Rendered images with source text
—————
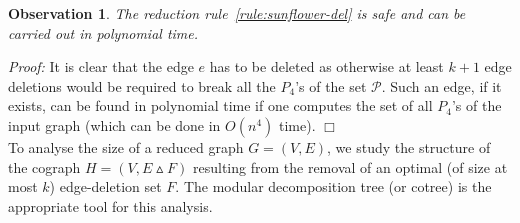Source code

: \documentclass[11pt]{article}
\newenvironment{proof}{\noindent\textit{Proof: }}{{\hfill $\Box$}}
\newtheorem{observation}[lemma]{Observation}
\begin{document}
\begin{observation} \label{obs:rule-del}
The reduction rule~\ref{rule:sunflower-del} is safe and can be carried out in polynomial time.
\end{observation}

\begin{proof}
It is clear that the edge $e$ has to be deleted as otherwise at least $k+1$ edge deletions would be required to break all the $P_4$'s of the set $\mathcal{P}$. Such an edge, if it exists, can be found in polynomial time if one computes the set of all $P_4$'s of the input graph (which can be done in $O(n^4)$ time).
\end{proof}\\

To analyse the size of a reduced graph $G=(V,E)$, we study the structure of the cograph $H=(V,E\vartriangle F)$ resulting from the removal of an optimal (of size at most $k$) edge-deletion set $F$. The modular decomposition tree (or cotree) is the appropriate tool for this analysis.

\newpage 
\end{document}
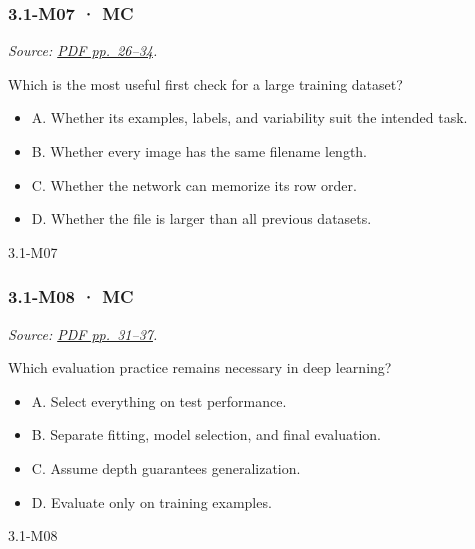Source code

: \noindent\begin{minipage}{\linewidth}

\subsubsection{3.1-M07 · MC}\label{m07-mc-7}

\emph{Source:
\href{../Lecture\%20Slides/3.1.\%20Introduction\%20to\%20Deep\%20Learning.pdf\#page=26}{PDF
pp.~26--34}.}

Which is the most useful first check for a large training dataset?

\begin{itemize}
\tightlist
\item
  A. Whether its examples, labels, and variability suit the intended
  task.
\item
  B. Whether every image has the same filename length.
\item
  C. Whether the network can memorize its row order.
\item
  D. Whether the file is larger than all previous datasets.
\end{itemize}

\begin{solution}[8mm]{3.1-M07}

\end{solution}
\end{minipage}\par\medskip

\noindent\begin{minipage}{\linewidth}

\subsubsection{3.1-M08 · MC}\label{m08-mc-7}

\emph{Source:
\href{../Lecture\%20Slides/3.1.\%20Introduction\%20to\%20Deep\%20Learning.pdf\#page=31}{PDF
pp.~31--37}.}

Which evaluation practice remains necessary in deep learning?

\begin{itemize}
\tightlist
\item
  A. Select everything on test performance.
\item
  B. Separate fitting, model selection, and final evaluation.
\item
  C. Assume depth guarantees generalization.
\item
  D. Evaluate only on training examples.
\end{itemize}

\begin{solution}[8mm]{3.1-M08}

\end{solution}
\end{minipage}\par\medskip


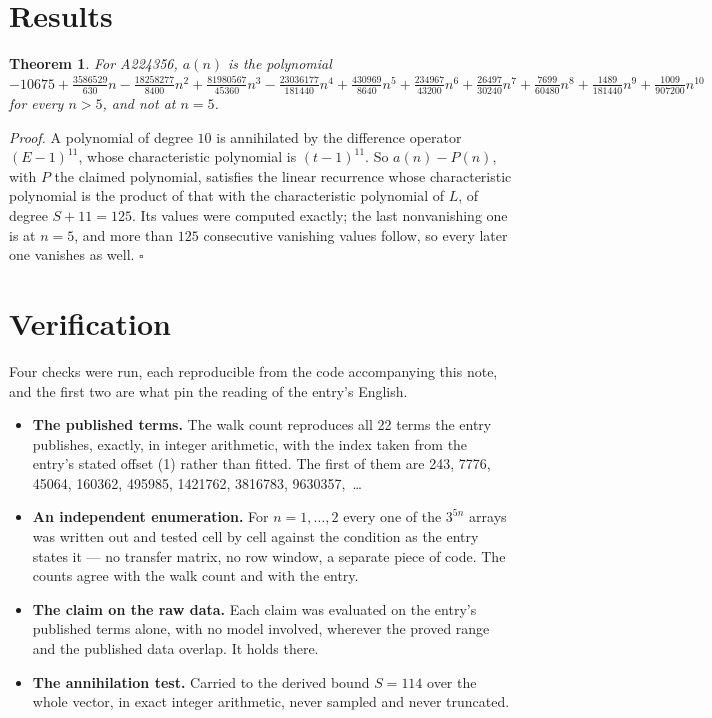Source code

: \documentclass[11pt]{article}
\newtheorem{theorem}{Theorem}
\theoremstyle{definition}
\begin{document}
\section{Results}

\begin{theorem} For A224356, $a(n)$ is the polynomial $-10675 + \frac{3586529}{630}n - \frac{18258277}{8400}n^{2} + \frac{81980567}{45360}n^{3} - \frac{23036177}{181440}n^{4} + \frac{430969}{8640}n^{5} + \frac{234967}{43200}n^{6} + \frac{26497}{30240}n^{7} + \frac{7699}{60480}n^{8} + \frac{1489}{181440}n^{9} + \frac{1009}{907200}n^{10}$ for every $n > 5$, and not at $n = 5$.\end{theorem}

{\itshape Proof.} A polynomial of degree $10$ is annihilated by the difference operator $(E-1)^{11}$, whose characteristic polynomial is $(t-1)^{11}$. So $a(n) - P(n)$, with $P$ the claimed polynomial, satisfies the linear recurrence whose characteristic polynomial is the product of that with the characteristic polynomial of $L$, of degree $S + 11 = 125$. Its values were computed exactly; the last nonvanishing one is at $n = 5$, and more than $125$ consecutive vanishing values follow, so every later one vanishes as well. $\square$

\section{Verification}

Four checks were run, each reproducible from the code accompanying this note, and the first two are what pin the reading of the entry's English.

\begin{itemize}

\item {\bfseries The published terms.} The walk count reproduces all 22 terms the entry publishes, exactly, in integer arithmetic, with the index taken from the entry's stated offset (1) rather than fitted. The first of them are 243, 7776, 45064, 160362, 495985, 1421762, 3816783, 9630357,~\dots

\item {\bfseries An independent enumeration.} For $n = 1,\dots,2$ every one of the $3^{5n}$ arrays was written out and tested cell by cell against the condition as the entry states it --- no transfer matrix, no row window, a separate piece of code. The counts agree with the walk count and with the entry.

\item {\bfseries The claim on the raw data.} Each claim was evaluated on the entry's published terms alone, with no model involved, wherever the proved range and the published data overlap. It holds there.

\item {\bfseries The annihilation test.} Carried to the derived bound $S = 114$ over the whole vector, in exact integer arithmetic, never sampled and never truncated.

\end{itemize}
\end{document}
—————
WHAT THE EXERCISE ASKS:
Look through the data and gather every line with the string "model" in it.

RESULT OF THE TASK:
  B. Separate fitting, model selection, and final evaluation.
\item {\bfseries The claim on the raw data.} Each claim was evaluated on the entry's published terms alone, with no model involved, wherever the proved range and the published data overlap. It holds there.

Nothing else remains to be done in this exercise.